Que faire des boues, ces résidus organiques issus du traitement des eaux usées? La question se pose dans toutes les grandes métropoles.
Depuis 2008, les boues sont traitées sur trois sites extérieurs à l’agglomération (Lamballe, Cornillé et Sablé-sur-Sarthe). Une fois la nouvelle usine sortie de terre, elles seront traitées sur place. Cette solution autonome supprimera les nuisances liées au transport et aux odeurs.
Les services techniques ont retenu la filière de traitement réputée pour être la plus efficace, en particulier pour la valorisation des boues. Cette technologie innovante est désignée couramment par le terme d’oxydation par voie humide (OVH). Rennes fera ainsi partie du club restreint des villes européennes ayant adopté cette solution. Avec Milan, Bruxelles, Aix-en-Provence et Epernay. En France, l’usine de Beaurade sera la plus importante du genre.

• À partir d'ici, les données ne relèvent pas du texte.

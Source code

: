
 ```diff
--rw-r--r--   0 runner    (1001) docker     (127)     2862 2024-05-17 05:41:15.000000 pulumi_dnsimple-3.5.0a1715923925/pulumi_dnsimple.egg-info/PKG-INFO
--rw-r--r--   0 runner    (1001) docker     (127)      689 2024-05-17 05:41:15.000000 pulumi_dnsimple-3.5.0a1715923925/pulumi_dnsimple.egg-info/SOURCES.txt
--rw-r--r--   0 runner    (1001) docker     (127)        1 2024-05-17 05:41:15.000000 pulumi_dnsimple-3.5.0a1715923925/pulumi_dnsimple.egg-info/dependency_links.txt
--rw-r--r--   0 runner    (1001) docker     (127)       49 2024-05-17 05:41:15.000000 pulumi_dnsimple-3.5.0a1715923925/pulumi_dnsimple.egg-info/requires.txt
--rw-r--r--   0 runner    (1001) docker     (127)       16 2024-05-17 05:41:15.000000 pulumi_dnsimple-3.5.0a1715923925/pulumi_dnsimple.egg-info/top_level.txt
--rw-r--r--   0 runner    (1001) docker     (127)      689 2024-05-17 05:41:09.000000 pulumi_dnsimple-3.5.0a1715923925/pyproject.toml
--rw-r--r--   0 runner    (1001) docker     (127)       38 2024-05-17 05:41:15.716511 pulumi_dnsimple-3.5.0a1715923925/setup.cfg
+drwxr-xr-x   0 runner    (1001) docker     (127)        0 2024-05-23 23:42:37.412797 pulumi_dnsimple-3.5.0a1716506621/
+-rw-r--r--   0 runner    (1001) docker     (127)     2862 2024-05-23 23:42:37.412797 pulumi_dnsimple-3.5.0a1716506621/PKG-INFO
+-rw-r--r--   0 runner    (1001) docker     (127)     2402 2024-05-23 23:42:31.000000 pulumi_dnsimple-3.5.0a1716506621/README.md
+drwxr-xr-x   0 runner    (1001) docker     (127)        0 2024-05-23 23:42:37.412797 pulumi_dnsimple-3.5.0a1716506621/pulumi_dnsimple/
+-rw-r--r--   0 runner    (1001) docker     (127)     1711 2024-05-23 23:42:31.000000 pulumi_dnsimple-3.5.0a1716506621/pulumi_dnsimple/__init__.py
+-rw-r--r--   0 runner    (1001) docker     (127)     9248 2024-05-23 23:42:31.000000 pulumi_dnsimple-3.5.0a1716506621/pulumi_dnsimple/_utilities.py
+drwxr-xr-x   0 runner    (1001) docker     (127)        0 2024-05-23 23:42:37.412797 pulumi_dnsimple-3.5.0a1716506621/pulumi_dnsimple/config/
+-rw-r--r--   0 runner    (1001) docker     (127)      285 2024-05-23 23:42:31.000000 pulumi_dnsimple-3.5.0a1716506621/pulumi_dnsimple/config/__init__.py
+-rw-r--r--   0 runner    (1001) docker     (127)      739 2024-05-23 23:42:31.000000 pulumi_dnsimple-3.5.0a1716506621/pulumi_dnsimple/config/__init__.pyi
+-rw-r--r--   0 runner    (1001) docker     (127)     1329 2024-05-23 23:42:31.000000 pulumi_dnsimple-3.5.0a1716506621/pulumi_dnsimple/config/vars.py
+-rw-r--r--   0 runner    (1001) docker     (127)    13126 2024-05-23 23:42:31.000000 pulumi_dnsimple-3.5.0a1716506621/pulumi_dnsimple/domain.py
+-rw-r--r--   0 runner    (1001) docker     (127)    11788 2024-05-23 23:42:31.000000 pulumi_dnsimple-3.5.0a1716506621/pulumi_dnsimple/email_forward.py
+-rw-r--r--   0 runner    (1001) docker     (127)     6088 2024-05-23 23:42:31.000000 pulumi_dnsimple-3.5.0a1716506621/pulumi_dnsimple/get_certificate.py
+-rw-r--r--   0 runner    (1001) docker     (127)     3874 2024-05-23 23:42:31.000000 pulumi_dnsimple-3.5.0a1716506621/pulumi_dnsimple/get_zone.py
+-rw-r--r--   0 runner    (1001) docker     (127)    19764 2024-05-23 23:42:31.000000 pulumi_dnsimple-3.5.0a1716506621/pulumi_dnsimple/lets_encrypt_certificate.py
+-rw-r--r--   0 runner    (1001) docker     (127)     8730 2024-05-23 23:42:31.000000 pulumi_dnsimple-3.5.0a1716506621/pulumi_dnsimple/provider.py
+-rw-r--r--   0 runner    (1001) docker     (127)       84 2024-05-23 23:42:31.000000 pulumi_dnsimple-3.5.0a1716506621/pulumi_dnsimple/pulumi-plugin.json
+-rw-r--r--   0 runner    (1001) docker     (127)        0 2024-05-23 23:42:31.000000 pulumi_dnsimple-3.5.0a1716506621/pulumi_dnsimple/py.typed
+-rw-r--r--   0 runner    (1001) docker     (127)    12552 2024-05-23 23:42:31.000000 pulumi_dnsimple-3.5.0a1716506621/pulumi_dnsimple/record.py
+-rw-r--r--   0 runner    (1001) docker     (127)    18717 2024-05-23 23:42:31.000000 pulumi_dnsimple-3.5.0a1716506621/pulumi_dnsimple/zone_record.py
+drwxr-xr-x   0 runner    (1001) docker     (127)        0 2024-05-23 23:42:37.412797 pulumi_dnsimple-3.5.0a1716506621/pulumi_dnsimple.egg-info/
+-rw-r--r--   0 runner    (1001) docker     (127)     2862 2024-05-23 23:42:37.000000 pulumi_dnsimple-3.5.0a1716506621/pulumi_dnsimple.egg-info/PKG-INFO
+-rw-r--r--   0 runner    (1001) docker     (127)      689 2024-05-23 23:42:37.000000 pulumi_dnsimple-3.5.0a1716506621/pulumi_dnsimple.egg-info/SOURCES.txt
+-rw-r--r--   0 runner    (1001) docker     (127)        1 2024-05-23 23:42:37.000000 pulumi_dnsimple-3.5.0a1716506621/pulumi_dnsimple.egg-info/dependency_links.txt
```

Techniquement, l’OVH est un procédé thermique permettant la destruction de la matière organique par réaction d’oxydation sous haute température (250°) et haute pression (40 à 50 bars). Le procédé transforme les boues en gaz, liquides et résidus ultimes. En amont, la phase de « digestion » permet de réduire le volume de matière organique. L’opération génère la production d’un gaz riche en méthane. Au bout de la chaîne, le procédé de cogénération permet de convertir le gaz en énergie électrique qui servira en partie à satisfaire les besoins énergétiques du site.
En parallèle, les liquides seront réinjectés dans l’usine d’épuration pour y être à nouveau traités, avant d’être rejetés dans le milieu naturel. Récupérés sous forme de sable, les résidus ultimes issus de l’opération de traitement des boues, «inertes, stables et minéraux», pourront quant à eux être valorisés à d’autres fins, en particulier dans les travaux publics.
Le budget global consacré à la réalisation de la nouvelle usine de traitement des boues d’épuration a été fixé à 33 M€. Déduction faite des recettes récupérées grâce la revente d’électricité à EDF, le coût d’exploitation de la nouvelle infrastructure est quant à lui estimé à 5,5 M€ durant les trois premières années. Livraison de la nouvelle usine, fin 2012.